-- Your assignment --
Every line holding "final" should be copied from the records below.
(Beginning of Records provided)
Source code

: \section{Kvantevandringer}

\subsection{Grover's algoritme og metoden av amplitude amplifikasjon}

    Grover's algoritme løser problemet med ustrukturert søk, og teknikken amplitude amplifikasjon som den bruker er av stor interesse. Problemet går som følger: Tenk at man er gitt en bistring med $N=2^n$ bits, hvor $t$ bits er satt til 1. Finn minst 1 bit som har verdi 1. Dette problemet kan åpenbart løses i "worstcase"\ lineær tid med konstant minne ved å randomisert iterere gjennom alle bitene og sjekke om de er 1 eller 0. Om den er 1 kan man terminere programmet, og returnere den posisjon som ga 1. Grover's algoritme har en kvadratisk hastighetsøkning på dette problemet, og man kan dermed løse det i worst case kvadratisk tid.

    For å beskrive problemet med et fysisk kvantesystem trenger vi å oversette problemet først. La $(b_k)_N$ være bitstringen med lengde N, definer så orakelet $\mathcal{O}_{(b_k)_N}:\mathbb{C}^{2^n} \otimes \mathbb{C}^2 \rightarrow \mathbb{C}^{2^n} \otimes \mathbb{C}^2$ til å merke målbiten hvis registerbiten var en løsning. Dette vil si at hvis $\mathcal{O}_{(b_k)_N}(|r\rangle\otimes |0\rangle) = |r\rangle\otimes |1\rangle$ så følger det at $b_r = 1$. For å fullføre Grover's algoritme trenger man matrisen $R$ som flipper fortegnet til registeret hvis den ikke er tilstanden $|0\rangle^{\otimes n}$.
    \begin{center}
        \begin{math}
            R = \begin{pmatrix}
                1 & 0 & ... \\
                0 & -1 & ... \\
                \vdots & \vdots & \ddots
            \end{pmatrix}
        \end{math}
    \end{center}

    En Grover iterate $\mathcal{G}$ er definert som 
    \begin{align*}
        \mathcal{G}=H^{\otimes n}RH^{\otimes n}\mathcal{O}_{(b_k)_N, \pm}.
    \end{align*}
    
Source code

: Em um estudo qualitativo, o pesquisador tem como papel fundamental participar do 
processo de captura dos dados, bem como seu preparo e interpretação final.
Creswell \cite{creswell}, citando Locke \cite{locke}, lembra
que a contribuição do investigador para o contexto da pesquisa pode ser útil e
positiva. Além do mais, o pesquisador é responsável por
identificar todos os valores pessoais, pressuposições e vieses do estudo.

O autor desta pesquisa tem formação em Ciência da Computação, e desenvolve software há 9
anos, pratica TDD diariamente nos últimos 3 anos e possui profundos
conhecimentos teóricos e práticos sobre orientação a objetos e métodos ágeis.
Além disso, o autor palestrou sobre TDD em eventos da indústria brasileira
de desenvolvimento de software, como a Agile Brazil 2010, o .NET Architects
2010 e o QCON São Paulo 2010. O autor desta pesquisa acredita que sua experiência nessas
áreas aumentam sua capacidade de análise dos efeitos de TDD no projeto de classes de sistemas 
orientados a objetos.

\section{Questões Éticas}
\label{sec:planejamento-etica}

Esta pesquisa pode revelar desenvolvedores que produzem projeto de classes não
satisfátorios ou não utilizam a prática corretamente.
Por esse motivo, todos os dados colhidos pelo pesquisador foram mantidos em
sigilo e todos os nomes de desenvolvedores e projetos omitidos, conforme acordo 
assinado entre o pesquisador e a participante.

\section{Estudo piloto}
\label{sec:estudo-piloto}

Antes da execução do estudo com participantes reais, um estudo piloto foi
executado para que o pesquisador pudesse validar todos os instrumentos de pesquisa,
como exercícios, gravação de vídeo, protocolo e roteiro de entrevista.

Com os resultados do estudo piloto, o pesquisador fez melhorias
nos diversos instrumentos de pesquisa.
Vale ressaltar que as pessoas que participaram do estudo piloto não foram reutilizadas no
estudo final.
(End of Records provided)
-- Solution for this problem --
processo de captura dos dados, bem como seu preparo e interpretação final.
estudo final.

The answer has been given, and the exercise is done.